La interna política volvió a quedar expuesta en el Congreso luego de una serie de movimientos contradictorios del PRO en torno a la posible interpelación del jefe de Gabinete, Manuel Adorni. El partido opositor mostró señales diferentes en ambas cámaras legislativas: mientras en Diputados evitó que avanzara una ofensiva impulsada por el peronismo, en el Senado decidió promover una iniciativa para citar al funcionario y pedir explicaciones sobre su gestión.
La estrategia generó interrogantes dentro y fuera del Congreso. Por un lado, el PRO acompañó una moción de la Coalición Cívica para acelerar el tratamiento legislativo del pedido de interpelación; pero, al mismo tiempo, aceptó una modificación clave que favorece al oficialismo: exigir una mayoría de dos tercios del Senado para aprobar la convocatoria sin pasar previamente por comisión.
Ese cambio en la interpretación reglamentaria beneficia directamente a La Libertad Avanza, ya que dificulta alcanzar los votos necesarios para obligar a Adorni a presentarse ante los legisladores.
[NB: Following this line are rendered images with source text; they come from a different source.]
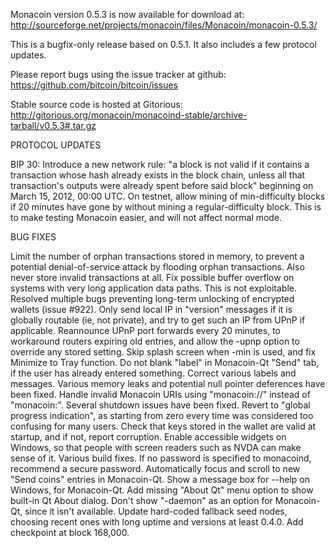 Monacoin version 0.5.3 is now available for download at:
http://sourceforge.net/projects/monacoin/files/Monacoin/monacoin-0.5.3/

This is a bugfix-only release based on 0.5.1.
It also includes a few protocol updates.

Please report bugs using the issue tracker at github:
https://github.com/bitcoin/bitcoin/issues

Stable source code is hosted at Gitorious:
http://gitorious.org/monacoin/monacoind-stable/archive-tarball/v0.5.3#.tar.gz

PROTOCOL UPDATES

BIP 30: Introduce a new network rule: "a block is not valid if it contains a transaction whose hash already exists in the block chain, unless all that transaction's outputs were already spent before said block" beginning on March 15, 2012, 00:00 UTC.
On testnet, allow mining of min-difficulty blocks if 20 minutes have gone by without mining a regular-difficulty block. This is to make testing Monacoin easier, and will not affect normal mode.

BUG FIXES

Limit the number of orphan transactions stored in memory, to prevent a potential denial-of-service attack by flooding orphan transactions. Also never store invalid transactions at all.
Fix possible buffer overflow on systems with very long application data paths. This is not exploitable.
Resolved multiple bugs preventing long-term unlocking of encrypted wallets
(issue #922).
Only send local IP in "version" messages if it is globally routable (ie, not private), and try to get such an IP from UPnP if applicable.
Reannounce UPnP port forwards every 20 minutes, to workaround routers expiring old entries, and allow the -upnp option to override any stored setting.
Skip splash screen when -min is used, and fix Minimize to Tray function.
Do not blank "label" in Monacoin-Qt "Send" tab, if the user has already entered something.
Correct various labels and messages.
Various memory leaks and potential null pointer deferences have been fixed.
Handle invalid Monacoin URIs using "monacoin://" instead of "monacoin:".
Several shutdown issues have been fixed.
Revert to "global progress indication", as starting from zero every time was considered too confusing for many users.
Check that keys stored in the wallet are valid at startup, and if not, report corruption.
Enable accessible widgets on Windows, so that people with screen readers such as NVDA can make sense of it.
Various build fixes.
If no password is specified to monacoind, recommend a secure password.
Automatically focus and scroll to new "Send coins" entries in Monacoin-Qt.
Show a message box for --help on Windows, for Monacoin-Qt.
Add missing "About Qt" menu option to show built-in Qt About dialog.
Don't show "-daemon" as an option for Monacoin-Qt, since it isn't available.
Update hard-coded fallback seed nodes, choosing recent ones with long uptime and versions at least 0.4.0.
Add checkpoint at block 168,000.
La semana anterior, sectores del PRO, el radicalismo y otros bloques habían coincidido con el peronismo en que solo hacía falta una mayoría absoluta para avanzar. Sin embargo, días después, esa postura cambió y el escenario quedó más favorable para el Gobierno.
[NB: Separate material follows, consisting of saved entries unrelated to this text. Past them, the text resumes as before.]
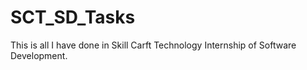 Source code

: # SCT_SD_Tasks
This is all I have done in Skill Carft Technology Internship of Software Development.
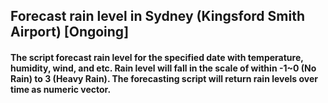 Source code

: ## Forecast rain level in Sydney (Kingsford Smith Airport) [Ongoing]
#### The script forecast rain level for the specified date with temperature, humidity, wind, and etc. Rain level will fall in the scale of within -1~0 (No Rain) to 3 (Heavy Rain). The forecasting script will return rain levels over time as numeric vector.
La nueva ofensiva llegó desde el Senado, donde el titular del bloque del PRO presentó un proyecto para tratar la interpelación en el recinto. La intención es convocar al jefe de Gabinete para el próximo 2 de julio y abrir un debate sobre su desempeño. Desde el espacio opositor aseguran que buscarán reunir los votos suficientes, aunque reconocen que la situación es ajustada.
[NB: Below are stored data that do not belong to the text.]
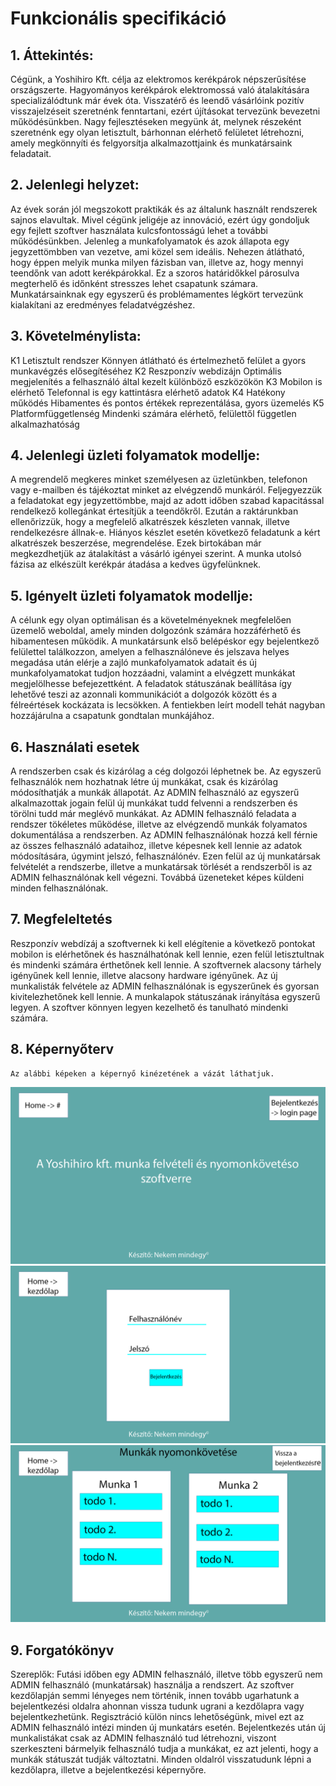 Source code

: # Funkcionális specifikáció

## 1.	Áttekintés:
Cégünk, a Yoshihiro Kft. célja az elektromos kerékpárok népszerűsítése országszerte. Hagyományos kerékpárok elektromossá való átalakítására specializálódtunk már évek óta.  Visszatérő és leendő vásárlóink pozitív visszajelzéseit szeretnénk fenntartani, ezért újításokat tervezünk bevezetni működésünkben. Nagy fejlesztéseken megyünk át, melynek részeként szeretnénk egy olyan letisztult, bárhonnan elérhető felületet létrehozni, amely megkönnyíti és felgyorsítja alkalmazottjaink és munkatársaink feladatait.

## 2.	Jelenlegi helyzet:
Az évek során jól megszokott praktikák és az általunk használt rendszerek sajnos elavultak. Mivel cégünk jeligéje az innováció, ezért úgy gondoljuk egy fejlett szoftver használata kulcsfontosságú lehet a további működésünkben. Jelenleg a munkafolyamatok és azok állapota egy jegyzettömbben van vezetve, ami közel sem ideális. Nehezen átlátható, hogy éppen melyik munka milyen fázisban van, illetve az, hogy mennyi teendőnk van adott kerékpárokkal. Ez a szoros határidőkkel párosulva megterhelő és időnként stresszes lehet csapatunk számara.  Munkatársainknak egy egyszerű és problémamentes légkört tervezünk kialakítani az eredményes feladatvégzéshez.

## 3.	Követelménylista:
	
K1	Letisztult rendszer	    Könnyen átlátható és értelmezhető felület a gyors munkavégzés elősegítéséhez
K2	Reszponzív webdizájn	Optimális megjelenítés a felhasználó által kezelt különböző eszközökön
K3	Mobilon is elérhető	    Telefonnal is egy kattintásra elérhető adatok
K4	Hatékony működés	    Hibamentes és pontos értékek reprezentálása, gyors üzemelés
K5	Platformfüggetlenség	Mindenki számára elérhető, felülettől független alkalmazhatóság

## 4.	Jelenlegi üzleti folyamatok modellje:
A megrendelő megkeres minket személyesen az üzletünkben, telefonon vagy e-mailben és tájékoztat minket az elvégzendő munkáról. Feljegyezzük a feladatokat egy jegyzettömbbe, majd az adott időben szabad kapacitással rendelkező kollegánkat értesítjük a teendőkről. Ezután a raktárunkban ellenőrizzük, hogy a megfelelő alkatrészek készleten vannak, illetve rendelkezésre állnak-e. Hiányos készlet esetén következő feladatunk a kért alkatrészek beszerzése, megrendelése. Ezek birtokában már megkezdhetjük az átalakítást a vásárló igényei szerint. A munka utolsó fázisa az elkészült kerékpár átadása a kedves ügyfelünknek.

## 5.	Igényelt üzleti folyamatok modellje:
A célunk egy olyan optimálisan és a követelményeknek megfelelően üzemelő weboldal, amely minden dolgozónk számára hozzáférhető és hibamentesen működik. A munkatársunk első belépéskor egy bejelentkező felülettel találkozzon, amelyen a felhasználóneve és jelszava helyes megadása után elérje a zajló munkafolyamatok adatait és új munkafolyamatokat tudjon hozzáadni, valamint a elvégzett munkákat megjelölhesse befejezettként. A feladatok státuszának beállítása így lehetővé teszi az azonnali kommunikációt a dolgozók között és a félreértések kockázata is lecsökken. A fentiekben leírt modell tehát nagyban hozzájárulna a csapatunk gondtalan munkájához.

## 6. Használati esetek
A rendszerben csak és kizárólag a cég dolgozói léphetnek be.  Az egyszerű felhasználók nem hozhatnak létre új munkákat, csak és kizárólag módosíthatják a munkák állapotát. Az ADMIN felhasználó az egyszerű alkalmazottak jogain felül új munkákat tudd felvenni a rendszerben és törölni tudd már meglévő munkákat. Az ADMIN felhasználó feladata a rendszer tökéletes működése, illetve az elvégzendő munkák folyamatos dokumentálása a rendszerben. Az ADMIN felhasználónak hozzá kell férnie az összes felhasználó adataihoz, illetve képesnek kell lennie az adatok módosítására, úgymint jelszó, felhasználónév. Ezen felül az új munkatársak felvételét a rendszerbe, illetve a munkatársak törlését a rendszerből is az ADMIN felhasználónak kell végezni. Továbbá üzeneteket képes küldeni minden felhasználónak.

## 7. Megfeleltetés
Reszponzív webdízáj a szoftvernek ki kell elégítenie a következő pontokat mobilon is elérhetőnek és használhatónak kell lennie, ezen felül letisztultnak és mindenki számára érthetőnek kell lennie.  A szoftvernek alacsony tárhely igényűnek kell lennie, illetve alacsony hardware igényűnek. Az új munkalisták felvétele az ADMIN felhasználónak is egyszerűnek és gyorsan kivitelezhetőnek kell lennie. A munkalapok státuszának irányítása egyszerű legyen. A szoftver könnyen legyen kezelhető és tanulható mindenki számára.

## 8. Képernyőterv
    Az alábbi képeken a képernyő kinézetének a vázát láthatjuk.
![](index.png)
![](login.png)
![](main.png)


## 9.  Forgatókönyv
Szereplők: Futási időben egy ADMIN felhasználó, illetve több egyszerű nem ADMIN felhasználó (munkatársak) használja a rendszert. Az szoftver kezdőlapján semmi lényeges nem történik, innen tovább ugarhatunk a bejelentkezési oldalra ahonnan vissza tudunk ugrani a kezdőlapra vagy bejelentkezhetünk. Regisztráció külön nincs lehetőségünk, mivel ezt az ADMIN felhasználó intézi minden új munkatárs esetén. Bejelentkezés után új munkalistákat csak az ADMIN felhasználó tud létrehozni, viszont szerkeszteni bármelyik felhasználó tudja a munkákat, ez azt jelenti, hogy a munkák státuszát tudják változtatni. Minden oldalról visszatudunk lépni a kezdőlapra, illetve a bejelentkezési képernyőre.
El oficialismo cuenta con una posición más cómoda en la Cámara alta y necesita sumar pocos apoyos adicionales para bloquear la iniciativa. La posibilidad de acuerdos con algunos sectores radicales y representantes vinculados a gobiernos provinciales podría volver a inclinar la balanza a favor de Adorni.
Desde el peronismo cuestionaron con dureza el cambio de postura del PRO y acusaron al bloque de modificar los acuerdos alcanzados previamente. Sus referentes sostienen que la citación debe aprobarse con mayoría simple y advierten que quienes no acompañen esa postura terminarán protegiendo al funcionario nacional.
El conflicto también tuvo repercusiones en Diputados, donde el debate estuvo marcado por fuertes cruces entre oficialismo y oposición. Sectores críticos recordaron que días atrás algunos bloques evitaron dar quórum para avanzar con la interpelación, mientras que ahora impulsan nuevas alternativas legislativas.
En medio de ese escenario, la división interna del PRO quedó nuevamente en evidencia. Mientras algunos sectores buscan mantener canales de diálogo con la Casa Rosada, otros intentan mostrarse más firmes frente al Gobierno. La discusión por Adorni se transformó así en un nuevo capítulo de una relación política atravesada por acuerdos, diferencias y negociaciones dentro del Congreso.